Nothing but the data itself, reproduced exactly, is the expected answer.

- - - - -

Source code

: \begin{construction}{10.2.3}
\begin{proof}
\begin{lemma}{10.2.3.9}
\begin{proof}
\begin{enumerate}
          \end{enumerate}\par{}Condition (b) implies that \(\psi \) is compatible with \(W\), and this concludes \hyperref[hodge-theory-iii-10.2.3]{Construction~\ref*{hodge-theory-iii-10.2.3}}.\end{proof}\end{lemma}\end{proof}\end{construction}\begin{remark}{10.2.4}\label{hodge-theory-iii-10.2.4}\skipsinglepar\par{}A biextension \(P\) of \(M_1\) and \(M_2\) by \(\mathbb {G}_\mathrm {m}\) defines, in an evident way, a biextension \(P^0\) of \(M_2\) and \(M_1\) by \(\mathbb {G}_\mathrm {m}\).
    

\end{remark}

- - - - -

• **Task answer**:
Source code

: \begin{construction}{10.2.3}
\begin{proof}
\begin{lemma}{10.2.3.9}
\begin{proof}
\begin{enumerate}
          \end{enumerate}\par{}Condition (b) implies that \(\psi \) is compatible with \(W\), and this concludes \hyperref[hodge-theory-iii-10.2.3]{Construction~\ref*{hodge-theory-iii-10.2.3}}.\end{proof}\end{lemma}\end{proof}\end{construction}\begin{remark}{10.2.4}\label{hodge-theory-iii-10.2.4}\skipsinglepar\par{}A biextension \(P\) of \(M_1\) and \(M_2\) by \(\mathbb {G}_\mathrm {m}\) defines, in an evident way, a biextension \(P^0\) of \(M_2\) and \(M_1\) by \(\mathbb {G}_\mathrm {m}\).
    

\end{remark}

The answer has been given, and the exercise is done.